2005’te AB ile ortaklık müzakereleri başladığında tam üyeliğimiz için verilen son tarih 2014’tü. 2014’ün bitmesine üç aydan biraz fazla bir zaman var ama bırakın ortaklığı artık AB’nin lafını eden bile yok. O kapı tamamen kapanmış vaziyette. Aslında hiç açılmamıştı. Ne onların almak gibi bir niyeti vardı ne de bizim girmek gibi samimi bir arzumuz. İçerideki meşruiyeti sağlamlaştırmak için dışarının desteğine duyulan ihtiyaç; bizimkileri girecekmiş gibi yapmaya, Türkiye’den koparılacak tavizleri bir an önce elde etme hesabı da onları alacakmış gibi davranmaya zorlamıştı. Taraflar alacaklarını aldırlar, artık kimsenin rol yapmaya ihtiyacı kalmadı. Şimdi gerçeklerle yüzleşme zamanı.

2023’te “dünyanın en büyük on ekonomisi arasına girme” hedefi de güzeldi ve eğer gereği yapılabilseydi AB’ye tam üye olmak hayalinden çok daha gerçekçiydi. AB’nin anahtarı onların elindeyken kalkınmanın anahtarı bizim elimizdeydi. Ama ne yazık ki hem o hedef gerçekçi değildi hem de biz o iddianın gereğini yapmaktan çok uzaktık.
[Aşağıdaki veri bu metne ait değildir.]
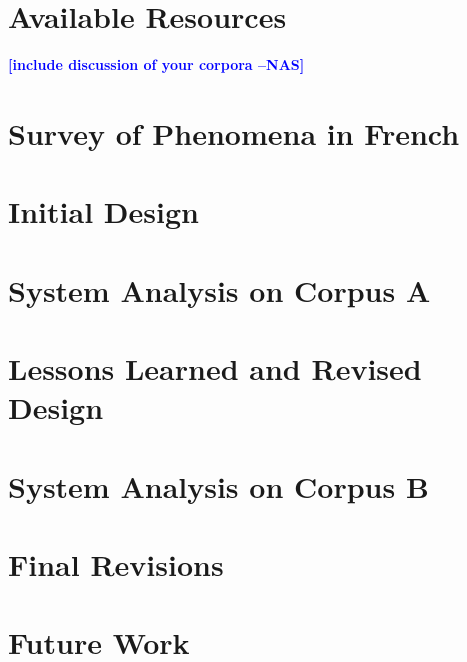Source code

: \documentclass[11pt,letterpaper]{article}
\newcommand{\nascomment}[1]{\textcolor{blue}{\textbf{[#1 --NAS]}}}
\begin{document}
\section{Available Resources}

\nascomment{include discussion of your corpora}

\section{Survey of Phenomena in French}

\section{Initial Design}

\section{System Analysis on Corpus A}

\section{Lessons Learned and Revised Design}

\section{System Analysis on Corpus B}

\section{Final Revisions}

\section{Future Work}







\label{lastpage}
\end{document}
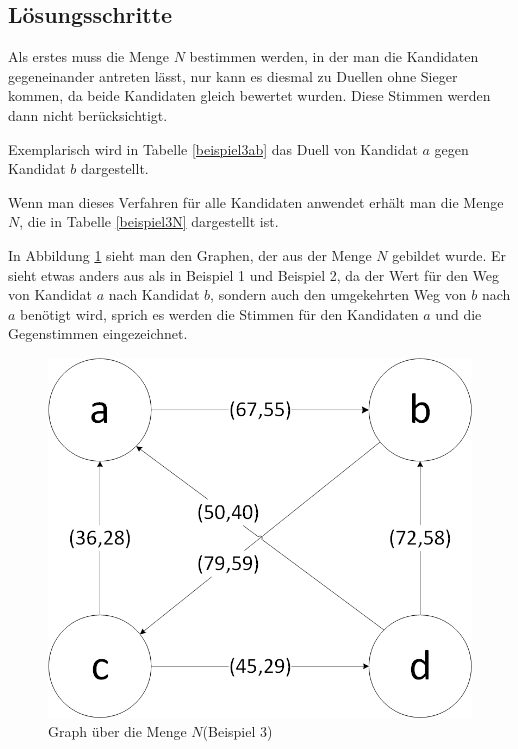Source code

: \subsection{Lösungsschritte} 
\label{sec:loesungen3}
Als erstes muss die Menge $N$ bestimmen werden, in der man die Kandidaten gegeneinander antreten lässt, nur kann es diesmal zu Duellen ohne Sieger kommen, da beide Kandidaten gleich bewertet wurden. Diese Stimmen werden dann nicht berücksichtigt. 

Exemplarisch wird in Tabelle \ref{beispiel3ab} das Duell von Kandidat $a$ gegen Kandidat $b$ dargestellt. 




Wenn man dieses Verfahren für alle Kandidaten anwendet erhält man die Menge $N$, die in Tabelle \ref{beispiel3N} dargestellt ist.



In Abbildung \ref{fig:graph3} sieht man den Graphen, der aus der Menge $N$ gebildet wurde. Er sieht etwas anders aus als in Beispiel 1 und Beispiel 2, da der Wert für den Weg von Kandidat $a$ nach Kandidat $b$, sondern auch den umgekehrten Weg von $b$ nach $a$ benötigt wird, sprich es werden die Stimmen für den Kandidaten $a$ und die Gegenstimmen eingezeichnet. 

\begin{figure}[!h]
\centering
\includegraphics[scale=0.5]{Bilder/Beispiel3_Graph.png}
\caption{Graph über die Menge $N$(Beispiel 3)}
\label{fig:graph3}
\end{figure}

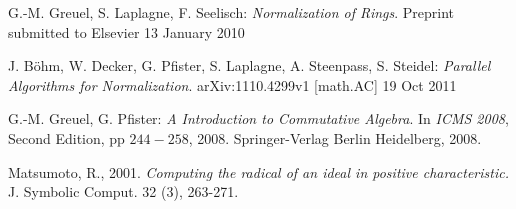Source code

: \documentclass{article}
\begin{document}
\begin{thebibliography}{4}

G.-M. Greuel, S. Laplagne, F. Seelisch:
 {\em Normalization of Rings}. Preprint submitted to Elsevier 13 January 2010

J. B\"ohm, W. Decker, G. Pfister, S. Laplagne, A. Steenpass, S. Steidel:
 {\em Parallel Algorithms for Normalization}. arXiv:1110.4299v1 [math.AC] 19 Oct 2011

G.-M. Greuel, G. Pfister:
 {\em A {} Introduction to Commutative Algebra}.  
 In {\it ICMS 2008}, Second Edition, pp $244-258$, 2008. Springer-Verlag Berlin Heidelberg, 2008.
 
Matsumoto, R., 2001. {\em Computing the radical of an ideal in positive characteristic.} 
J. Symbolic Comput. 32 (3), 263-271.

\end{thebibliography}
\end{document}
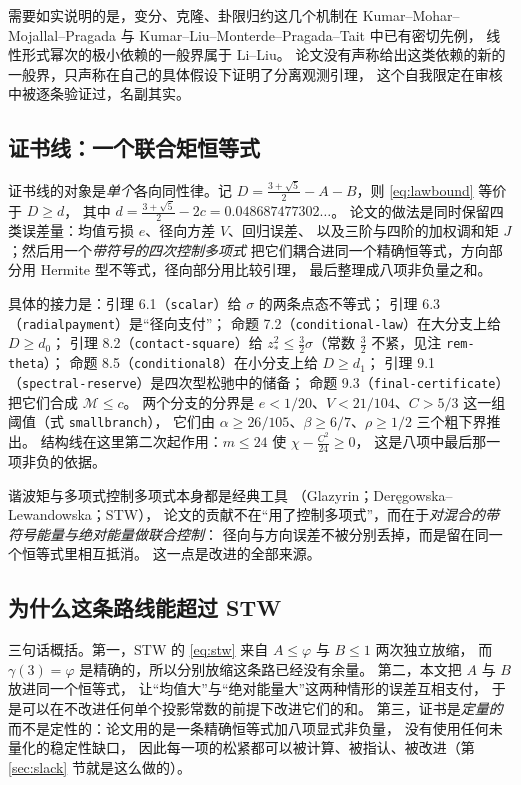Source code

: \documentclass[UTF8,11pt]{ctexart}
\newcommand{\M}{\mathcal{M}}
\newcommand{\file}[1]{\texttt{#1}}
\begin{document}
需要如实说明的是，变分、克隆、卦限归约这几个机制在
Kumar--Mohar--Mojallal--Pragada 与 Kumar--Liu--Monterde--Pragada--Tait 中已有密切先例，
线性形式幂次的极小依赖的一般界属于 Li--Liu。
论文没有声称给出这类依赖的新的一般界，只声称在自己的具体假设下证明了分离观测引理，
这个自我限定在审核中被逐条验证过，名副其实。

\subsection{证书线：一个联合矩恒等式}

证书线的对象是\emph{单个}各向同性律。记
$D=\frac{3+\sqrt5}{2}-A-B$，则 \eqref{eq:lawbound} 等价于 $D\ge d$，
其中 $d=\frac{3+\sqrt5}{2}-2c=0.048687477302\ldots$。
论文的做法是同时保留四类误差量：均值亏损 $e$、径向方差 $V$、回归误差、
以及三阶与四阶的加权调和矩 $J$；然后用一个\emph{带符号的四次控制多项式}
把它们耦合进同一个精确恒等式，方向部分用 Hermite 型不等式，径向部分用比较引理，
最后整理成八项非负量之和。

具体的接力是：引理 6.1（\file{scalar}）给 $\sigma$ 的两条点态不等式；
引理 6.3（\file{radialpayment}）是``径向支付''；
命题 7.2（\file{conditional-law}）在大分支上给 $D\ge d_0$；
引理 8.2（\file{contact-square}）给 $z_*^2\le\frac32\sigma$（常数 $\frac32$ 不紧，见注 \file{rem-theta}）；
命题 8.5（\file{conditional8}）在小分支上给 $D\ge d_1$；
引理 9.1（\file{spectral-reserve}）是四次型松驰中的储备；
命题 9.3（\file{final-certificate}）把它们合成 $\M\le c$。
两个分支的分界是 $e<1/20$、$V<21/104$、$C>5/3$ 这一组阈值（式 \file{smallbranch}），
它们由 $\alpha\ge26/105$、$\beta\ge6/7$、$\rho\ge1/2$ 三个粗下界推出。
结构线在这里第二次起作用：$m\le24$ 使 $\chi-\frac{C^2}{24}\ge0$，
这是八项中最后那一项非负的依据。

谐波矩与多项式控制多项式本身都是经典工具
（Glazyrin；Der\k{e}gowska--Lewandowska；STW），
论文的贡献不在``用了控制多项式''，而在于\emph{对混合的带符号能量与绝对能量做联合控制}：
径向与方向误差不被分别丢掉，而是留在同一个恒等式里相互抵消。
这一点是改进的全部来源。

\subsection{为什么这条路线能超过 STW}

三句话概括。第一，STW 的 \eqref{eq:stw} 来自 $A\le\varphi$ 与 $B\le1$ 两次独立放缩，
而 $\gamma(3)=\varphi$ 是精确的，所以分别放缩这条路已经没有余量。
第二，本文把 $A$ 与 $B$ 放进同一个恒等式，
让``均值大''与``绝对能量大''这两种情形的误差互相支付，
于是可以在不改进任何单个投影常数的前提下改进它们的和。
第三，证书是\emph{定量的}而不是定性的：论文用的是一条精确恒等式加八项显式非负量，
没有使用任何未量化的稳定性缺口，
因此每一项的松紧都可以被计算、被指认、被改进（第 \ref{sec:slack} 节就是这么做的）。
\end{document}
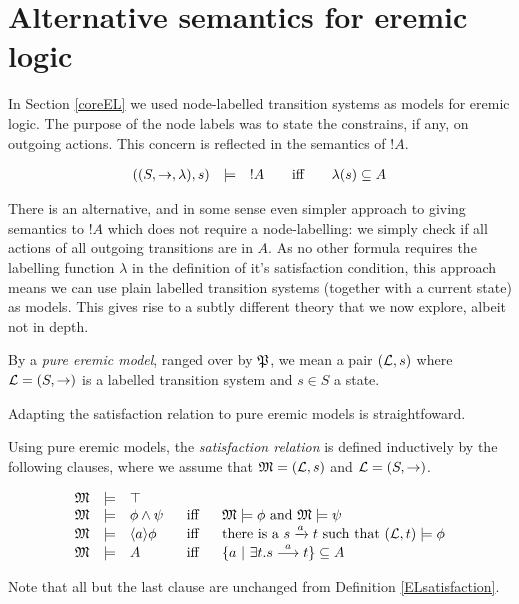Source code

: \section{Alternative semantics for eremic logic}\label{pureModels}

In Section \ref{coreEL} we used node-labelled transition systems as
models for eremic logic. The purpose of the node labels was to state
the constrains, if any, on outgoing actions. This concern is reflected
in the semantics of $!A$.

\[
\begin{array}{lclcl}
  ((S, \rightarrow, \lambda), s) & \models & !A  &\mbox{\quad iff\quad } & \lambda(s) \subseteq A
\end{array}
\]

\NI There is an alternative, and in some sense even simpler approach
to giving semantics to $!A$ which does not require a node-labelling:
we simply check if all actions of all outgoing transitions are in $A$.
As no other formula requires the labelling function $\lambda$ in the
definition of it's satisfaction condition, this approach means we can
use plain labelled transition systems (together with a current state)
as models. This gives rise to a subtly different theory that we now
explore, albeit not in depth.

\begin{definition}
By a \emph{pure eremic model}, ranged over by $\frak{P}$, we mean a pair
$(\mathcal{L}, s)$ where $\mathcal{L} = (S, \rightarrow)$ is a labelled transition
system and $s \in S$ a state.
\end{definition}

\NI Adapting the satisfaction relation to pure eremic models is
straightfoward.

\begin{definition}
Using pure eremic models, the  \emph{satisfaction relation} is defined 
inductively by the following clauses, where we assume that $\frak{M} =
(\mathcal{L}, s)$ and $\mathcal{L} = (S, \rightarrow)$.

\[
\begin{array}{lclcl}
  \frak{M} & \models & \top   \\
  \frak{M} & \models & \phi \land \psi &\ \mbox{ iff } \ & \frak{M}  \models \phi \mbox { and } \frak{M} \models \psi  \\
  \frak{M} & \models & \langle a \rangle \phi & \mbox{ iff } & \text{there is a } s \xrightarrow{a} t \mbox { such that } (\mathcal{L}, t) \models \phi  \\
  \frak{M} & \models & A &\mbox{ iff } & \{a\ |\ \exists t.s \stackrel{a}{\longrightarrow} t \} \subseteq A
\end{array}
\]

\NI Note that all but the last clause are unchanged from Definition
\ref{ELsatisfaction}.
\end{definition}

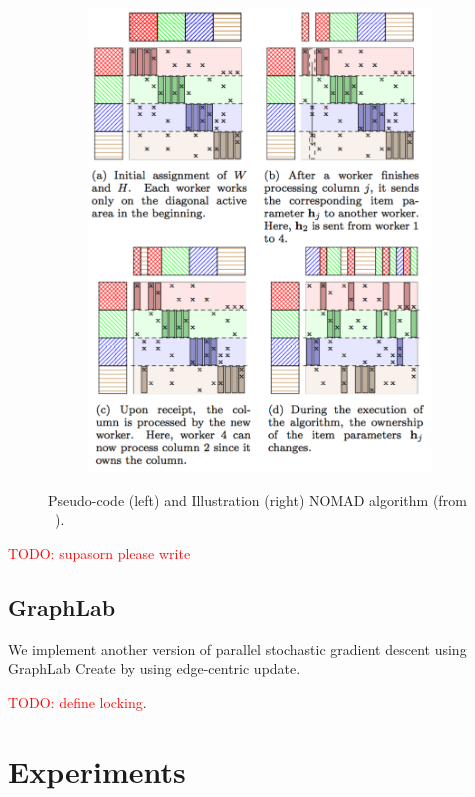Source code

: \documentclass{article} %
\newcommand{\todo}[1]{\textcolor{red}{TODO: #1}}
\begin{document}
\begin{figure}[hb]
\begin{subfigure}[b]{0.5\textwidth}
    \includegraphics[width=\textwidth]{figures/nomad}
    \label{fig:nomad}
  \end{subfigure}
  \vspace{-20pt}
  \caption{Pseudo-code (left) and Illustration (right) NOMAD algorithm (from ~\cite{yun2013nomad}).}
\end{figure}

\todo{supasorn please write}

\subsection{GraphLab}

We implement another version of parallel stochastic gradient descent using GraphLab Create by using edge-centric update.

\todo{define locking}.

\section{Experiments}
\end{document}
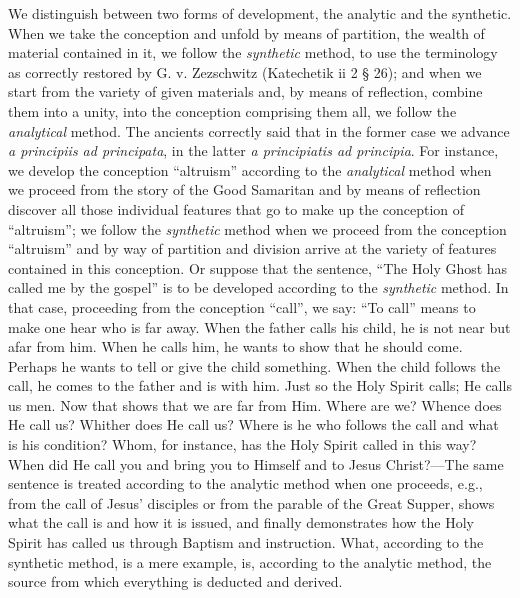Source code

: We distinguish between two forms of development, the analytic and the synthetic. When we take the conception and unfold by means of partition, the wealth of material contained in it, we follow the \emph{synthetic} method, to use the terminology as correctly restored by G. v. Zezschwitz (Katechetik ii 2 § 26); and when we start from the variety of given materials and, by means of reflection, combine them into a unity, into the conception comprising them all, we follow the \emph{analytical} method. The ancients correctly said that in the former case we advance \emph{a principiis ad principata}, in the latter \emph{a principiatis ad principia}. For instance, we develop the conception “altruism” according to the \emph{analytical} method when we proceed from the story of the Good Samaritan and by means of reflection discover all those individual features that go to make up the conception of “altruism”; we follow the \emph{synthetic} method when we proceed from the conception “altruism” and by way of partition and division arrive at the variety of features contained in this conception. Or suppose that the sentence, “The Holy Ghost has called me by the gospel” is to be developed according to the \emph{synthetic} method. In that case, proceeding from the conception “call”, we say: “To call” means to make one hear who is far away. When the father calls his child, he is not near but afar from him. When he calls him, he wants to show that he should come. Perhaps he wants to tell or give the child something. When the child follows the call, he comes to the father and is with him. Just so the Holy Spirit calls; He calls us men. Now that shows that we are far from Him. Where are we? Whence does He call us? Whither does He call us? Where is he who follows the call and
what is his condition? Whom, for instance, has the Holy Spirit called in this way? When did He call you and bring you to Himself and to Jesus Christ?—The same sentence is treated according to the analytic method when one proceeds, e.g., from the call of Jesus’ disciples or from the parable of the Great Supper, shows what the call is and how it is issued, and finally demonstrates how the Holy Spirit has called us through Baptism and instruction. What, according to the synthetic method, is a mere example, is, according to the analytic method, the source from which everything is deducted and derived.

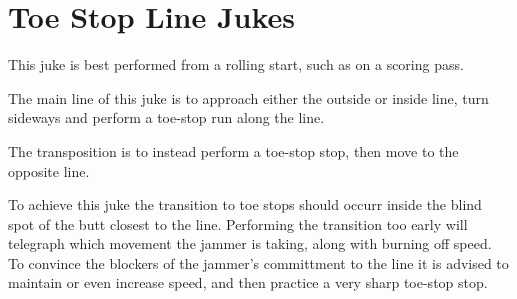 \section{Toe Stop Line Jukes}

This juke is best performed from a rolling start, such as on a scoring pass. 


The main line of this juke is to approach either the outside or inside line, turn sideways and perform a toe-stop run along the line.   

The transposition is to instead perform a toe-stop stop, then move to the opposite line.  


To achieve this juke the transition to toe stops should occurr inside the blind spot of the butt closest to the line.  
Performing the transition too early will telegraph which movement the jammer is taking, along with burning off speed. 
To convince the blockers of the jammer's committment to the line it is advised to maintain or even increase speed, and then practice a very sharp toe-stop stop.     
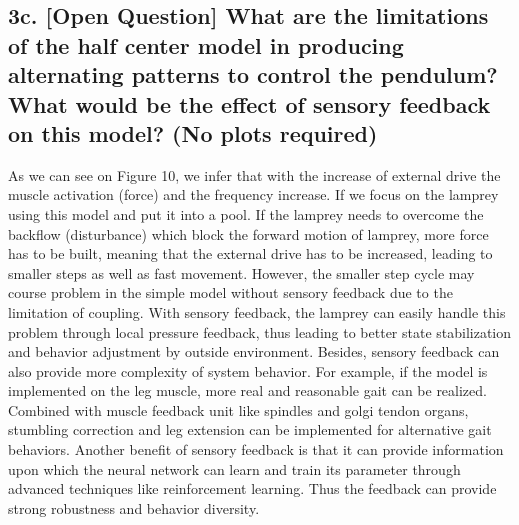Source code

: \documentclass{cmc}
\begin{document}
\subsection*{3c. [Open Question] What are the limitations of the half
  center model in producing alternating patterns to control the
  pendulum? What would be the effect of sensory feedback on this
  model? (No plots required)}
\label{sec:4d}

As we can see on Figure 10, we infer that with the increase of external drive the muscle activation (force) and the frequency increase. If we focus on the lamprey using this model and put it into a pool. If the lamprey needs to overcome the backflow (disturbance) which block the forward motion of lamprey, more force has to be built, meaning that the external drive has to be increased, leading to smaller steps as well as fast movement. However, the smaller step cycle may course problem in the simple model without sensory feedback due to the limitation of coupling.
With sensory feedback, the lamprey can easily handle this problem through local pressure feedback, thus leading to better state stabilization and behavior adjustment by outside environment. 
Besides, sensory feedback can also provide more complexity of system behavior. For example, if the model is implemented on the leg muscle, more real and reasonable gait can be realized. Combined with muscle feedback unit like spindles and golgi tendon organs, stumbling correction and leg extension can be implemented for alternative gait behaviors.
Another benefit of sensory feedback is that it can provide information upon which the neural network can learn and train its parameter through advanced techniques like reinforcement learning.
Thus the feedback can provide strong robustness and behavior diversity.



\newpage
\end{document}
Sanayiyi terk etmiş, üretimden kopmuş ve kalkınmasını ithalata bağlamış bir ekonominin on yıl içinde yedi sıra birden atlaması imkansızdı. Ne yazık ki bu hayalimiz de gerçekleşmeyecek. Fert başına 20-25 bin dolarlık gayrisafi milli gelir hesabımız da yıllık beş yüz milyar dolarlık ihracat hesabımız da tutmayacak. Ülkenin beş yüz milyar dolarlık ihracat hesabı tutmayacağı gibi Samsun’un yıllık 6 milyar dolarlık ihracat hesabı da tutmayacaktır.

Bunları söylemek ve yazmak beni sevindirmiyor tam tersine üzüyor. Çünkü bu kent benim kentim, bu ülke benim ülkem. Ben de bu ülkede herkes gibi ve herkesle beraber yokluğu değil varlığı, üzüntüyü değil sevinci paylaşmak isterim. Ve bir şey daha; ülkemin geleceği hakkındaki endişelerimde yanılmayı da herkesten çok isterim. Keşke ben yanılsam; AB’ye girmek gibi bir imkansızı bir kenara koyarak söylemek gerekirse, keşke bu ülke önümüzdeki dokuz yılda yedi basamak değil on basamak yükselse de dünyanın onuncu değil yedinci en büyük ekonomisi olsa.